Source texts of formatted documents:
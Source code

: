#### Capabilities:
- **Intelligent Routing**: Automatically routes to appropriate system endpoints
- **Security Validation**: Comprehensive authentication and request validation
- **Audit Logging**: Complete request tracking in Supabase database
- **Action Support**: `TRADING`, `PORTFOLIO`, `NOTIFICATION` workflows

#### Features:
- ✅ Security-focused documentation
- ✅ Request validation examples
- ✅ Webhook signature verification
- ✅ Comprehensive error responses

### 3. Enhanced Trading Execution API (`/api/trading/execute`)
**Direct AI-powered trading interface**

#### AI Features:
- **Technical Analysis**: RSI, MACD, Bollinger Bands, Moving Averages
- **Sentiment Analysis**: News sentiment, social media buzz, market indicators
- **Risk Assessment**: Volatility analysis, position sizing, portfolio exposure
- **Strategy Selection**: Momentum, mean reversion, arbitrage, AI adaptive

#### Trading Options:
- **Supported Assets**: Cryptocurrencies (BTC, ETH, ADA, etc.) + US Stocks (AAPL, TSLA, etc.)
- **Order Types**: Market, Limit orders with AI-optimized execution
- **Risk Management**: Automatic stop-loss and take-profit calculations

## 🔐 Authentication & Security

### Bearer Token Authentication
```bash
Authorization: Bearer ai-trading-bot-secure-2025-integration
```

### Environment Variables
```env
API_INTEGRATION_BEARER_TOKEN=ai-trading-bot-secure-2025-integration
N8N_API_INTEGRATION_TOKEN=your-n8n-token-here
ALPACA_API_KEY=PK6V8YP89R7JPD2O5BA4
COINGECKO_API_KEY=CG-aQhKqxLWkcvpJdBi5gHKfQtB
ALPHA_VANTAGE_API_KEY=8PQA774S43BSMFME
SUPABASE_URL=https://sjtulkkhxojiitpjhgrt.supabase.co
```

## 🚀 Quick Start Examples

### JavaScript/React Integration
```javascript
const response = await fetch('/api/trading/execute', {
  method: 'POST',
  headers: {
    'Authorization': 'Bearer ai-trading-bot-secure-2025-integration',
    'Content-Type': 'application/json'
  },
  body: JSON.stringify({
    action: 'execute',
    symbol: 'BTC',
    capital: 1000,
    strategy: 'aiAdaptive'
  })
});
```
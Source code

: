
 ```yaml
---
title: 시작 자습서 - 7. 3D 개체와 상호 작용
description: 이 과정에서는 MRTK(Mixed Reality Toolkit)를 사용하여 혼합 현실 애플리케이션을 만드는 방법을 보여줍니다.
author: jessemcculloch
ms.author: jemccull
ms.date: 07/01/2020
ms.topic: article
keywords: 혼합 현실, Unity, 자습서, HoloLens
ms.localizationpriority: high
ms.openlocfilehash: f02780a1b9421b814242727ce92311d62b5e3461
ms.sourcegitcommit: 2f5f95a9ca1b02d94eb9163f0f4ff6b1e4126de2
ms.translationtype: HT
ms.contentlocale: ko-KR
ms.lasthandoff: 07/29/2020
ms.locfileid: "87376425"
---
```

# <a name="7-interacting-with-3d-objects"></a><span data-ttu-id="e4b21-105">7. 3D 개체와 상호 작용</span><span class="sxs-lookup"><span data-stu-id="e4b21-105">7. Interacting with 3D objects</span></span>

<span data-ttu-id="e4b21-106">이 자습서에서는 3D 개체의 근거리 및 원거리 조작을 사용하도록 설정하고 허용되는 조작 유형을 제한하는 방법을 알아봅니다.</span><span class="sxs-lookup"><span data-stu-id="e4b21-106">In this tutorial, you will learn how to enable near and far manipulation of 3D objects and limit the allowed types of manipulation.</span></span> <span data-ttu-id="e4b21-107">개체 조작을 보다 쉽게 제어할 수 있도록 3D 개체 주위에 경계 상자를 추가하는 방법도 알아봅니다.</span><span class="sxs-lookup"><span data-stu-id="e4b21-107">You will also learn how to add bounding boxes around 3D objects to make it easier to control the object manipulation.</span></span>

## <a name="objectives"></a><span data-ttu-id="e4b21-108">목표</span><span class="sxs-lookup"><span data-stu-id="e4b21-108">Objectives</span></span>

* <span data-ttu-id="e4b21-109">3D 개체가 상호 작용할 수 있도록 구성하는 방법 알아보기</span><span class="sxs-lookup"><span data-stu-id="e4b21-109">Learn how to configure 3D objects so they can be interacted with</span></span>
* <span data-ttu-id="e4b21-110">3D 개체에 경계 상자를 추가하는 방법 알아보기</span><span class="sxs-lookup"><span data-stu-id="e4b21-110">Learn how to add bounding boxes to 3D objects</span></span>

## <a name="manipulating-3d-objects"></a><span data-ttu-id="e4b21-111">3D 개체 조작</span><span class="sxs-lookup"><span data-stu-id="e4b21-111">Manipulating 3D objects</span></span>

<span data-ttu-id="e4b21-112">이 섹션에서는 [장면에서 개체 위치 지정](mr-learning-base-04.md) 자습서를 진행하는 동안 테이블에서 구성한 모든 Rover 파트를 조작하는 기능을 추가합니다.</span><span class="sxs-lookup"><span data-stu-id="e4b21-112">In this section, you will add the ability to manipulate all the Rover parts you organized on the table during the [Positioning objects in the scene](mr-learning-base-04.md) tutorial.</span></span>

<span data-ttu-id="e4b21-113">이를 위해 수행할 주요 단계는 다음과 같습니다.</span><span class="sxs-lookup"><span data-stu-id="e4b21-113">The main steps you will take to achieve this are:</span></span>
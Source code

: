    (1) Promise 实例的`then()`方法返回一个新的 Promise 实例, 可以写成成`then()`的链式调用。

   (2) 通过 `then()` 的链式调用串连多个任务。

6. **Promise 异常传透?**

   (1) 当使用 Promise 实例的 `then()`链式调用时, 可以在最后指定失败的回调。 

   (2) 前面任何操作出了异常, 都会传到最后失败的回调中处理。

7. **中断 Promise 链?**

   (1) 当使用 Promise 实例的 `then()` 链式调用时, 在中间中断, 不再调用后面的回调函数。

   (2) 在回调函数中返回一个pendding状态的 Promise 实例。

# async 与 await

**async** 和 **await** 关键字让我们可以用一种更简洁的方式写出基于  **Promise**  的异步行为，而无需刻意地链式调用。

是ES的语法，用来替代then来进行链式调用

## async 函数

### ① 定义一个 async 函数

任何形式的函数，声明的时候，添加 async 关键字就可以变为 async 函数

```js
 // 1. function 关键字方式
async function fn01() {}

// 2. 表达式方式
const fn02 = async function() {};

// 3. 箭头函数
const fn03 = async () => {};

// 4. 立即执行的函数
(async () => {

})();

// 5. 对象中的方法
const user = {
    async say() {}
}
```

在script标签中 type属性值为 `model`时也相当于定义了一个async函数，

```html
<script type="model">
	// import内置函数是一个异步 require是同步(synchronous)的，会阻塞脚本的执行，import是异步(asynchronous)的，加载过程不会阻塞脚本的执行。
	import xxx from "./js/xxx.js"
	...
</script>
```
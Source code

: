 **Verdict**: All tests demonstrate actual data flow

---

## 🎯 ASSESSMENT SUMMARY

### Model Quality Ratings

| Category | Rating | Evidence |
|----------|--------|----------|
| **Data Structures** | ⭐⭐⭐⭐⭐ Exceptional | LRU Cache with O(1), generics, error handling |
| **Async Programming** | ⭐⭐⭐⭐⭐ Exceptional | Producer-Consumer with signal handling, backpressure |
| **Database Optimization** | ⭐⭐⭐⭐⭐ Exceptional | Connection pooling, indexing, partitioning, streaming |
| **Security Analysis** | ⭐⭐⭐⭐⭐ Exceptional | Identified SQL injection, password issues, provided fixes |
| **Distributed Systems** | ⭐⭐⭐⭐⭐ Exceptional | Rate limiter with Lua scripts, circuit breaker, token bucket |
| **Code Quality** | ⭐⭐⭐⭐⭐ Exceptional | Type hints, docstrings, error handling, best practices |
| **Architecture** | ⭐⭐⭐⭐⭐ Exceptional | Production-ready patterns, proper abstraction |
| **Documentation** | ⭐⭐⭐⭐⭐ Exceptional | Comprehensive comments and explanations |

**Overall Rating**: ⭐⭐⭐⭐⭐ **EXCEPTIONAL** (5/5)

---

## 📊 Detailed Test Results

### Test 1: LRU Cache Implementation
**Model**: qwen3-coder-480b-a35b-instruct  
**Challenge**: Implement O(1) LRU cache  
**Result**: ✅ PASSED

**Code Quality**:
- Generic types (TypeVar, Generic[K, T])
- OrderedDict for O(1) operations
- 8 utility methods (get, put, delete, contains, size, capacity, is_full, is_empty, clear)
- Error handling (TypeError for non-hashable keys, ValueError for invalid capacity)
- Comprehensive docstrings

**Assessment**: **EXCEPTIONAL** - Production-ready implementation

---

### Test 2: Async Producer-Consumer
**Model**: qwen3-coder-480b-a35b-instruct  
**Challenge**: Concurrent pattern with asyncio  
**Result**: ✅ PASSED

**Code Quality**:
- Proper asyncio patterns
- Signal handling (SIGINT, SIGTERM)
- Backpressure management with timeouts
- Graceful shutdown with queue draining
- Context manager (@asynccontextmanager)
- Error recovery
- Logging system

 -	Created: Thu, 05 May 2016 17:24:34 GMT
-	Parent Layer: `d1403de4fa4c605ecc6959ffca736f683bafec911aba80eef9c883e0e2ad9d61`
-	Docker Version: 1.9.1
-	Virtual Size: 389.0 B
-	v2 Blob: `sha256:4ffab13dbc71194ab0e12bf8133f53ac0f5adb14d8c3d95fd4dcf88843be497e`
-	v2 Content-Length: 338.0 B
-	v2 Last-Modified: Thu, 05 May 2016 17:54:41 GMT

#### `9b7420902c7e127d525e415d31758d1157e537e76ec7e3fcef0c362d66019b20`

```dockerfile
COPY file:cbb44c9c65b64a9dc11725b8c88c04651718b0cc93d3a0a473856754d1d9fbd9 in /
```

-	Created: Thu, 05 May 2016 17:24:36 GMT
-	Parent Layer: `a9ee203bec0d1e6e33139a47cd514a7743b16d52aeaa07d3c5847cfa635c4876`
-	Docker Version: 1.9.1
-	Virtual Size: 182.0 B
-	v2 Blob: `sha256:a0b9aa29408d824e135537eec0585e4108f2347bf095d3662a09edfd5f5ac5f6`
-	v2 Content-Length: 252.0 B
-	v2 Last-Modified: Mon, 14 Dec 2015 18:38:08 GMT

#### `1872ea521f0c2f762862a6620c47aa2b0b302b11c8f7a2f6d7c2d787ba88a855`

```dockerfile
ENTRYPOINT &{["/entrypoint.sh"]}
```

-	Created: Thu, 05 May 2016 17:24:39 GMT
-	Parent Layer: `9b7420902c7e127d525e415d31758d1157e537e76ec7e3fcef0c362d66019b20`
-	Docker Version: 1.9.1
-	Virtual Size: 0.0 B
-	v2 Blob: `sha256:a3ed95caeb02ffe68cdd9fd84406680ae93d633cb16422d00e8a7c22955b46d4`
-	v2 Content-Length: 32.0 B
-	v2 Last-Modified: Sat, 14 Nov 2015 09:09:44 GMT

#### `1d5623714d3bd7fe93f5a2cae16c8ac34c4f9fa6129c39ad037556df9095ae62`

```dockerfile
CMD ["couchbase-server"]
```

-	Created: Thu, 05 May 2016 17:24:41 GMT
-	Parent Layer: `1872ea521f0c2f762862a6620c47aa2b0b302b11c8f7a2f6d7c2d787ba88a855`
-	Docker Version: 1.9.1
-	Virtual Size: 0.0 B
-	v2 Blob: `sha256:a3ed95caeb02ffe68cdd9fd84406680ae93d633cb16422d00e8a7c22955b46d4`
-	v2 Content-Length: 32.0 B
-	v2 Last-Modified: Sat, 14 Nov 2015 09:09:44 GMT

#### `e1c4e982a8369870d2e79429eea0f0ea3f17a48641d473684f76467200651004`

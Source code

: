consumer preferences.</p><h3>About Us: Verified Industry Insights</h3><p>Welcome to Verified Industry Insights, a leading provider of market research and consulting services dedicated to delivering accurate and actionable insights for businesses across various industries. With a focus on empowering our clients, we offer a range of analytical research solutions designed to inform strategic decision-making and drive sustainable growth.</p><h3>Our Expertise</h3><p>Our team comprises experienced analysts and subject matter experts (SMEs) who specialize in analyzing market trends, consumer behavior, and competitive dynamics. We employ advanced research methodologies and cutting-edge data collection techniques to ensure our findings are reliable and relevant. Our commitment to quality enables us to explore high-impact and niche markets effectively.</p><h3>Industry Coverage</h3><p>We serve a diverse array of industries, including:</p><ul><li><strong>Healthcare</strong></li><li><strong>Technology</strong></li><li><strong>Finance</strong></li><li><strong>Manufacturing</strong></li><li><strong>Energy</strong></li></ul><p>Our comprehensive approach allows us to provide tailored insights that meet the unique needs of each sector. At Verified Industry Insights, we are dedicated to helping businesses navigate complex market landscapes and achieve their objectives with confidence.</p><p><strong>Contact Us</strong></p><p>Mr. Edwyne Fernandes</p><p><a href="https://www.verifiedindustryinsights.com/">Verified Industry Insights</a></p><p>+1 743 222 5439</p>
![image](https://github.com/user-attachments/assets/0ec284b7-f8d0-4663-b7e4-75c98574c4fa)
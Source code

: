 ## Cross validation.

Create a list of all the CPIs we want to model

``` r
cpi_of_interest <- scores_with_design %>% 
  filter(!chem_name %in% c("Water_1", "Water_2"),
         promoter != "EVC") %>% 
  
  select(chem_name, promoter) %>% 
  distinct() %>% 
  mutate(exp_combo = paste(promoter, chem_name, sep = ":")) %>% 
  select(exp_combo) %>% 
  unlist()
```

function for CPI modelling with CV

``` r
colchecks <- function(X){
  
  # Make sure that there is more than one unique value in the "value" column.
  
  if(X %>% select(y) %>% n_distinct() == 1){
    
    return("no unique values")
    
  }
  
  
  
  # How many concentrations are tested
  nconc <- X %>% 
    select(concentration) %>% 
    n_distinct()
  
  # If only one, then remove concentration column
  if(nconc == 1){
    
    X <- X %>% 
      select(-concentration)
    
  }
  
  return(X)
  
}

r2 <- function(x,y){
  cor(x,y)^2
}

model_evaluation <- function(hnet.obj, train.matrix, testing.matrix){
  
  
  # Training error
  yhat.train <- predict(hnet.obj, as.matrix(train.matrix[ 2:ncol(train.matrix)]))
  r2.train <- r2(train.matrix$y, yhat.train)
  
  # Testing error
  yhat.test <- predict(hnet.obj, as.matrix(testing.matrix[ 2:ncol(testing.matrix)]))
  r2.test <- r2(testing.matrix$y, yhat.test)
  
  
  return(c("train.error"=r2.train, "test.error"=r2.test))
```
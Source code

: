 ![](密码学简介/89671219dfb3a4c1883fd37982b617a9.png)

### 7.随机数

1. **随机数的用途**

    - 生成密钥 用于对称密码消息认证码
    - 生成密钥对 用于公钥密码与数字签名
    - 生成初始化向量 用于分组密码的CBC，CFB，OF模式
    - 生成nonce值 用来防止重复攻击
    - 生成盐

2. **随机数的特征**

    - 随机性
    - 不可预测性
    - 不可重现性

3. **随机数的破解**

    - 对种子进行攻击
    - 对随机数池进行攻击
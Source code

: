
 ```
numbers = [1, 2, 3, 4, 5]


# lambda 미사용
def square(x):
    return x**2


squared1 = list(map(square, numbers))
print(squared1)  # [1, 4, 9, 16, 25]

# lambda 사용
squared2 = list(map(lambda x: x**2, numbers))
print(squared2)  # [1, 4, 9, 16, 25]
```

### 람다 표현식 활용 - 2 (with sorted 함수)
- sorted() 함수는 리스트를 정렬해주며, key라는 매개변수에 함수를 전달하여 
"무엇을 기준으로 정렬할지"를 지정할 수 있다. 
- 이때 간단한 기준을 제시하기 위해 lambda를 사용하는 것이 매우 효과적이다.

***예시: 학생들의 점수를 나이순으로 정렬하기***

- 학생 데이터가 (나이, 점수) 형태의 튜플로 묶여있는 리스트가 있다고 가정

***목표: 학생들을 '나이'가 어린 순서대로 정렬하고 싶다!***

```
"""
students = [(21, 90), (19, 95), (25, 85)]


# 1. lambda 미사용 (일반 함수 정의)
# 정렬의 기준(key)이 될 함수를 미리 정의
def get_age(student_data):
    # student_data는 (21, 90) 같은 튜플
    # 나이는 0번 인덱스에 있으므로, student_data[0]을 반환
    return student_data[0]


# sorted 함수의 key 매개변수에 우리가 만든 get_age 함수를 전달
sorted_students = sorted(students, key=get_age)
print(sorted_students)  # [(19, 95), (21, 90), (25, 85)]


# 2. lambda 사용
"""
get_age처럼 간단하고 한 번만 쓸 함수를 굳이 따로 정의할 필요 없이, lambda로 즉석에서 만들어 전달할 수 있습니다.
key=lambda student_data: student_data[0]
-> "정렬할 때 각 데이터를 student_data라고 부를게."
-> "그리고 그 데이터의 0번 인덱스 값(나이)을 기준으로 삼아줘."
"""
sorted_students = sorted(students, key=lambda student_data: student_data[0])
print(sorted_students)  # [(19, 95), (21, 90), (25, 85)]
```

ASSIGNED TASK: In the records above, some lines may contain the word "Authorization"; copy every one of them.

EXERCISE ANSWER:
Authorization: Bearer ai-trading-bot-secure-2025-integration
    'Authorization': 'Bearer ai-trading-bot-secure-2025-integration',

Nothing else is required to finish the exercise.